I need to know everything you can tell me about Hana, I explained.
I was discussing an upcoming trip to Maui over a meal with my good friend Michael Keeler (Co-Founder of Mark Fisher Fitness). We’d already touched on his favorite restaurants and meals on the island when we got to the topic of the popular excursion known as “The Road to Hana.”
Michael spent two and a half years in Hawaii fine-tuning his customer service and management skills while working for the Four Seasons about a decade ago, and he quickly proved himself to be the most-informed trip-planning resource in my network.
You want my best piece advice, Pete? Stop at the spots that fascinate you, buy some banana bread from a roadside vendor, and then turn yourself around and head home the moment you feel like you’ve got your fill. Experiencing the road to Hana has little-to-nothing to do with Hana. It’s about the experiences along the way.
The thought of only completing a portion of the trip hadn’t even crossed my mind. What’s the point if you can’t say that you made it to Hana, I thought. Michael had quickly repositioned my expectations and objectives for the experience ahead, while also showing me that the road to Hana is a pretty good metaphor for life in general.
I went home from that meal and pulled up a list of the dozens of potential stopping options on the journey, highlighting the five or six that specifically matched with the interests my wife and I share. (If you’re interested in seeing why this is such a popular trip, drop the term into a google image search and it will all make sense.)

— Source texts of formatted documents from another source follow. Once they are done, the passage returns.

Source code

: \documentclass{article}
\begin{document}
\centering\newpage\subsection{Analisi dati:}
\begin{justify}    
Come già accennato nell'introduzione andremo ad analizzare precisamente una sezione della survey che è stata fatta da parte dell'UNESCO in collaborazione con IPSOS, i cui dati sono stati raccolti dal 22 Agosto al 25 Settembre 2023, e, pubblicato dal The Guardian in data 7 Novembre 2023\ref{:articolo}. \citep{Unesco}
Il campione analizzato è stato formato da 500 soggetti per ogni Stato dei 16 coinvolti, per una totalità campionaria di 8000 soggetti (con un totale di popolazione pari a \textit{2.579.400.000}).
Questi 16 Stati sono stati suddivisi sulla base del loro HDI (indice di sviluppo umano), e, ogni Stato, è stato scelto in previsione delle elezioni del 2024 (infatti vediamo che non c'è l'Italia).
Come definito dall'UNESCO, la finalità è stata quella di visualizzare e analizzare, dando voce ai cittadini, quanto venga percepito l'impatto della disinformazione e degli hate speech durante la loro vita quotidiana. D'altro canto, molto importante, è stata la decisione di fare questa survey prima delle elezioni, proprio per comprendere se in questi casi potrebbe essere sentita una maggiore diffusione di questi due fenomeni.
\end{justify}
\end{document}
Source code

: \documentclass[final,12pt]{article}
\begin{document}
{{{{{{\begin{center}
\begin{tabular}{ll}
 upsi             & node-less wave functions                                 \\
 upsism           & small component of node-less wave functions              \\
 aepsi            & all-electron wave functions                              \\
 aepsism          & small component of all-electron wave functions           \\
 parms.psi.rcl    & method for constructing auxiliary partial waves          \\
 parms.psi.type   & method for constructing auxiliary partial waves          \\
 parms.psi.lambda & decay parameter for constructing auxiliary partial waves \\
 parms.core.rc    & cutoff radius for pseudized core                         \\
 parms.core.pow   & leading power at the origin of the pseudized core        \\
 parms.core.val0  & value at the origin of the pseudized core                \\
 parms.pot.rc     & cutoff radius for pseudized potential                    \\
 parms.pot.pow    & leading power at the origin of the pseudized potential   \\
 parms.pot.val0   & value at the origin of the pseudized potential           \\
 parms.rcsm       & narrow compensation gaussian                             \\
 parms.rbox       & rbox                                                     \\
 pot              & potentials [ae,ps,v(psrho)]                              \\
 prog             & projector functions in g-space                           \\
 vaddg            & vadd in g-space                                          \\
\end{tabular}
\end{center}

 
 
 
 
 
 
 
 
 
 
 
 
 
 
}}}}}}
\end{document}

As it turns out, we made it to Hana and never even bothered to stop. There was nothing in that little town that garnered our interest, so we kept on rolling past it to the last potential stop along the way, Haleakala National Park. There, we did a wonderful two-mile hike to the most beautiful waterfall I’ve ever seen in person. We never once lamented the fact that we’d taken the Hana out of the road to Hana.
What the hell does this have to do with fitness, you ask yourself?
Well, your current and future clients mostly share the same bad habit I brought to the table when preparing for my travel experience...they come to you with nothing but a destination in mind.
To some, it’s a specific body fat percentage that’s going to suddenly make them happy. To others, it’s looking good at their approaching high school reunion. It could even be an aspiring powerlifter who has convinced himself that capturing the elusive 500-lb deadlift will equate to him finding his own personal promised land.
It doesn’t really matter what the singular goal is, because your objective as a fitness service provider is two-fold: manage expectations on the longer than anticipated road to supposed happiness, and make sure that the client stops to take in the scenery along the way.
You’ve got to deliver life lessons on the nutrition front that will carry forward far beyond a singular event on the calendar. You’ve got to teach people to think strategically about their own fitness needs the next time they walk into a hotel gym while on the road and don’t typically know where to start. You need to hammer home the importance of quality technique to the dad who will one day set up a rack and some weights in his basement so that he can teach his son how to prepare for football tryouts.
Every single thing we do with our clients in the weight room is about getting them to the metaphorical waterfall on the other side of an initial target that usually just turns out to be nothing more than an unremarkable sleepy village.
Teach your clients to celebrate the process instead of the outcome, and you’ll actually leave a lasting mark on some lives.